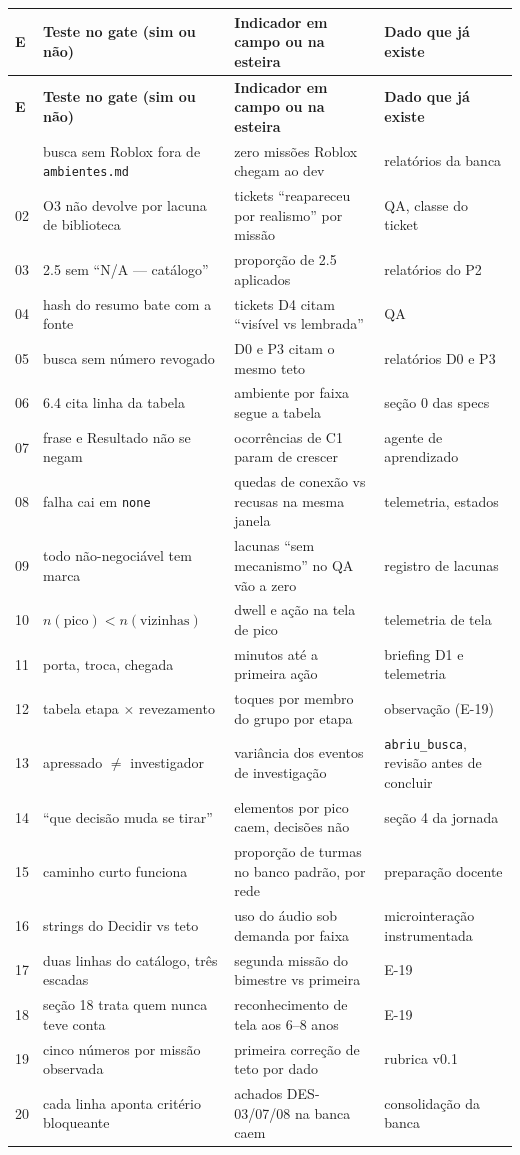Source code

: \documentclass[11pt,a4paper]{article}
\begin{document}
\begin{longtable}{@{}p{0.9cm} p{4.6cm} p{4.6cm} p{4.4cm}@{}}
\toprule
\textbf{E} & \textbf{Teste no gate (sim ou não)} & \textbf{Indicador em campo ou na esteira} & \textbf{Dado que já existe} \\
\midrule
\endfirsthead
\toprule
\textbf{E} & \textbf{Teste no gate (sim ou não)} & \textbf{Indicador em campo ou na esteira} & \textbf{Dado que já existe} \\
\midrule
\endhead
\bottomrule
\endfoot
01 & busca sem Roblox fora de \texttt{ambientes.md} & zero missões Roblox chegam ao dev & relatórios da banca \\
02 & O3 não devolve por lacuna de biblioteca & tickets ``reapareceu por realismo'' por missão & QA, classe do ticket \\
03 & 2.5 sem ``N/A --- catálogo'' & proporção de 2.5 aplicados & relatórios do P2 \\
04 & hash do resumo bate com a fonte & tickets D4 citam ``visível vs lembrada'' & QA \\
05 & busca sem número revogado & D0 e P3 citam o mesmo teto & relatórios D0 e P3 \\
06 & 6.4 cita linha da tabela & ambiente por faixa segue a tabela & seção 0 das specs \\
07 & frase e Resultado não se negam & ocorrências de C1 param de crescer & agente de aprendizado \\
08 & falha cai em \texttt{none} & quedas de conexão vs recusas na mesma janela & telemetria, estados \\
09 & todo não-negociável tem marca & lacunas ``sem mecanismo'' no QA vão a zero & registro de lacunas \\
10 & $n(\text{pico}) < n(\text{vizinhas})$ & dwell e ação na tela de pico & telemetria de tela \\
11 & porta, troca, chegada & minutos até a primeira ação & briefing D1 e telemetria \\
12 & tabela etapa $\times$ revezamento & toques por membro do grupo por etapa & observação (E-19) \\
13 & apressado $\ne$ investigador & variância dos eventos de investigação & \texttt{abriu\_busca}, revisão antes de concluir \\
14 & ``que decisão muda se tirar'' & elementos por pico caem, decisões não & seção 4 da jornada \\
15 & caminho curto funciona & proporção de turmas no banco padrão, por rede & preparação docente \\
16 & strings do Decidir vs teto & uso do áudio sob demanda por faixa & microinteração instrumentada \\
17 & duas linhas do catálogo, três escadas & segunda missão do bimestre vs primeira & E-19 \\
18 & seção 18 trata quem nunca teve conta & reconhecimento de tela aos 6--8 anos & E-19 \\
19 & cinco números por missão observada & primeira correção de teto por dado & rubrica v0.1 \\
20 & cada linha aponta critério bloqueante & achados DES-03/07/08 na banca caem & consolidação da banca \\
\end{longtable}
\end{document}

### WORK TO COMPLETE
Reproduce the lines of the entries above exactly, but only from the line containing "19 & cinco números" through the final line.

### ANSWER TO THIS PROBLEM
19 & cinco números por missão observada & primeira correção de teto por dado & rubrica v0.1 \\
20 & cada linha aponta critério bloqueante & achados DES-03/07/08 na banca caem & consolidação da banca \\
\end{longtable}
\end{document}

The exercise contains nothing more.